• _Data for this task_:
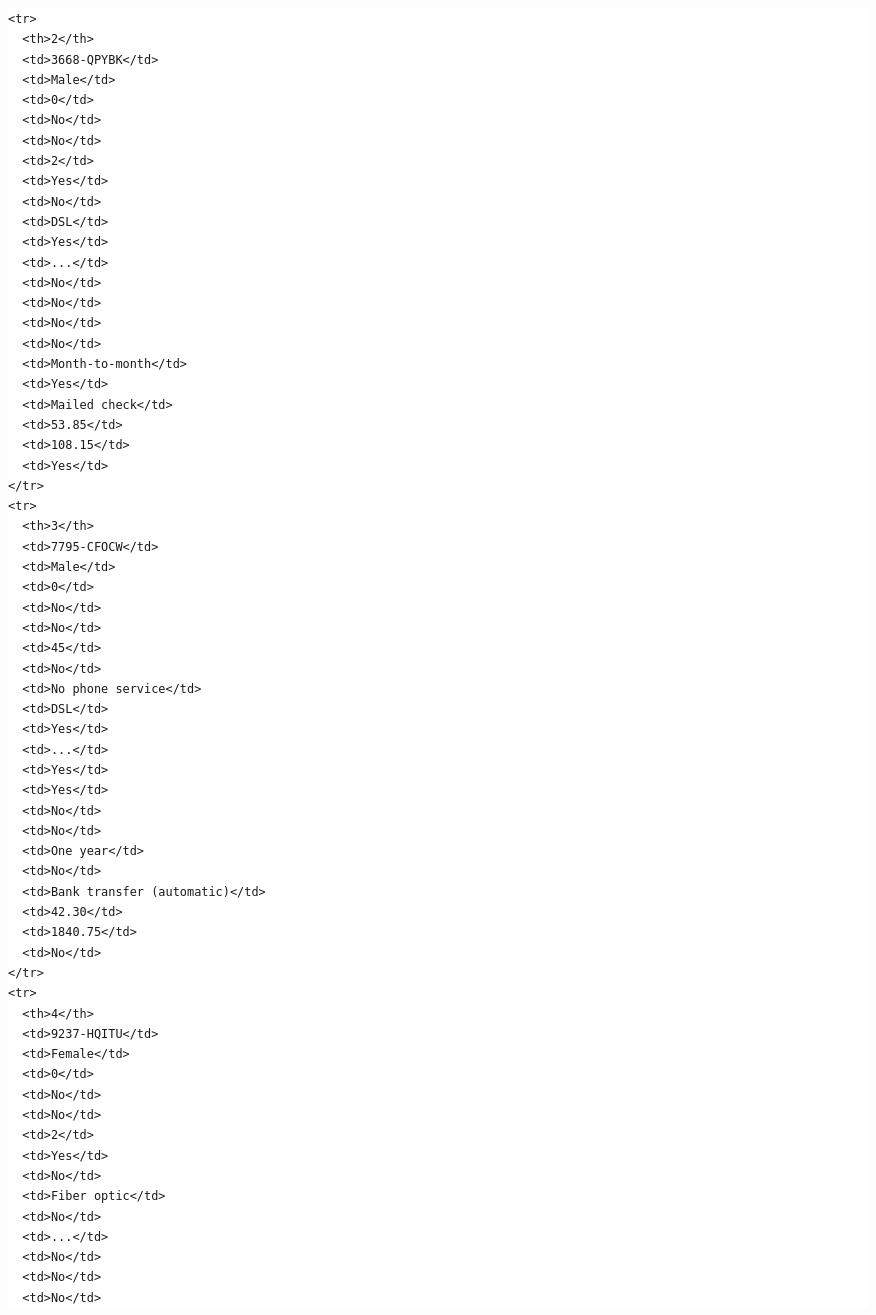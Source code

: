     <tr>
      <th>2</th>
      <td>3668-QPYBK</td>
      <td>Male</td>
      <td>0</td>
      <td>No</td>
      <td>No</td>
      <td>2</td>
      <td>Yes</td>
      <td>No</td>
      <td>DSL</td>
      <td>Yes</td>
      <td>...</td>
      <td>No</td>
      <td>No</td>
      <td>No</td>
      <td>No</td>
      <td>Month-to-month</td>
      <td>Yes</td>
      <td>Mailed check</td>
      <td>53.85</td>
      <td>108.15</td>
      <td>Yes</td>
    </tr>
    <tr>
      <th>3</th>
      <td>7795-CFOCW</td>
      <td>Male</td>
      <td>0</td>
      <td>No</td>
      <td>No</td>
      <td>45</td>
      <td>No</td>
      <td>No phone service</td>
      <td>DSL</td>
      <td>Yes</td>
      <td>...</td>
      <td>Yes</td>
      <td>Yes</td>
      <td>No</td>
      <td>No</td>
      <td>One year</td>
      <td>No</td>
      <td>Bank transfer (automatic)</td>
      <td>42.30</td>
      <td>1840.75</td>
      <td>No</td>
    </tr>
    <tr>
      <th>4</th>
      <td>9237-HQITU</td>
      <td>Female</td>
      <td>0</td>
      <td>No</td>
      <td>No</td>
      <td>2</td>
      <td>Yes</td>
      <td>No</td>
      <td>Fiber optic</td>
      <td>No</td>
      <td>...</td>
      <td>No</td>
      <td>No</td>
      <td>No</td>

• _The task_: Retype each entry precisely. Skip images entirely.

• _Result_:
Source code

:     <tr>
      <th>2</th>
      <td>3668-QPYBK</td>
      <td>Male</td>
      <td>0</td>
      <td>No</td>
      <td>No</td>
      <td>2</td>
      <td>Yes</td>
      <td>No</td>
      <td>DSL</td>
      <td>Yes</td>
      <td>...</td>
      <td>No</td>
      <td>No</td>
      <td>No</td>
      <td>No</td>
      <td>Month-to-month</td>
      <td>Yes</td>
      <td>Mailed check</td>
      <td>53.85</td>
      <td>108.15</td>
      <td>Yes</td>
    </tr>
    <tr>
      <th>3</th>
      <td>7795-CFOCW</td>
      <td>Male</td>
      <td>0</td>
      <td>No</td>
      <td>No</td>
      <td>45</td>
      <td>No</td>
      <td>No phone service</td>
      <td>DSL</td>
      <td>Yes</td>
      <td>...</td>
      <td>Yes</td>
      <td>Yes</td>
      <td>No</td>
      <td>No</td>
      <td>One year</td>
      <td>No</td>
      <td>Bank transfer (automatic)</td>
      <td>42.30</td>
      <td>1840.75</td>
      <td>No</td>
    </tr>
    <tr>
      <th>4</th>
      <td>9237-HQITU</td>
      <td>Female</td>
      <td>0</td>
      <td>No</td>
      <td>No</td>
      <td>2</td>
      <td>Yes</td>
      <td>No</td>
      <td>Fiber optic</td>
      <td>No</td>
      <td>...</td>
      <td>No</td>
      <td>No</td>
      <td>No</td>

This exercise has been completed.